◆ Exercise ◆
The required output is the exact run of lines below that opens at the line with "74.46 & 26.97 \\" and closes at the line with "1/1 & 1/1 & 1/1 \\".

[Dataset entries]
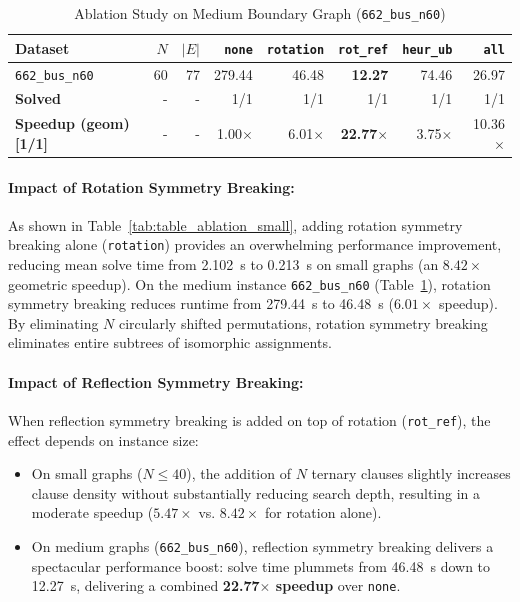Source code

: \documentclass[a4paper,fleqn]{cas-sc}
\begin{document}
\begin{table}
\centering
\caption{Ablation Study on Medium Boundary Graph (\texttt{662\_bus\_n60})}
\label{tab:table_ablation_medium}
\begin{tabular}{lrrrrrrr}
\toprule
Dataset & $N$ & $|E|$ & \texttt{none} & \texttt{rotation} & \texttt{rot\_ref} & \texttt{heur\_ub} & \texttt{all} \\
\midrule
\texttt{662\_bus\_n60} & 60 & 77 & 279.44 & 46.48 & \textbf{12.27} & 74.46 & 26.97 \\
\midrule
\textbf{Solved} & - & - & 1/1 & 1/1 & 1/1 & 1/1 & 1/1 \\
\textbf{Speedup (geom) [1/1]} & - & - & 1.00$\times$ & 6.01$\times$ & \textbf{22.77$\times$} & 3.75$\times$ & 10.36$\times$ \\
\bottomrule
\end{tabular}
\end{table}

\paragraph{Impact of Rotation Symmetry Breaking:}
As shown in Table~\ref{tab:table_ablation_small}, adding rotation symmetry breaking alone (\texttt{rotation}) provides an overwhelming performance improvement, reducing mean solve time from 2.102~s to 0.213~s on small graphs (an $8.42\times$ geometric speedup). On the medium instance \texttt{662\_bus\_n60} (Table~\ref{tab:table_ablation_medium}), rotation symmetry breaking reduces runtime from 279.44~s to 46.48~s ($6.01\times$ speedup). By eliminating $N$ circularly shifted permutations, rotation symmetry breaking eliminates entire subtrees of isomorphic assignments.

\paragraph{Impact of Reflection Symmetry Breaking:}
When reflection symmetry breaking is added on top of rotation (\texttt{rot\_ref}), the effect depends on instance size:
\begin{itemize}
    \item On small graphs ($N \le 40$), the addition of $N$ ternary clauses slightly increases clause density without substantially reducing search depth, resulting in a moderate speedup ($5.47\times$ vs. $8.42\times$ for rotation alone).
    \item On medium graphs (\texttt{662\_bus\_n60}), reflection symmetry breaking delivers a spectacular performance boost: solve time plummets from 46.48~s down to 12.27~s, delivering a combined \textbf{22.77$\times$ speedup} over \texttt{none}.
\end{itemize}
\end{document}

◆ Answer to the problem ◆
\texttt{662\_bus\_n60} & 60 & 77 & 279.44 & 46.48 & \textbf{12.27} & 74.46 & 26.97 \\
\midrule
\textbf{Solved} & - & - & 1/1 & 1/1 & 1/1 & 1/1 & 1/1 \\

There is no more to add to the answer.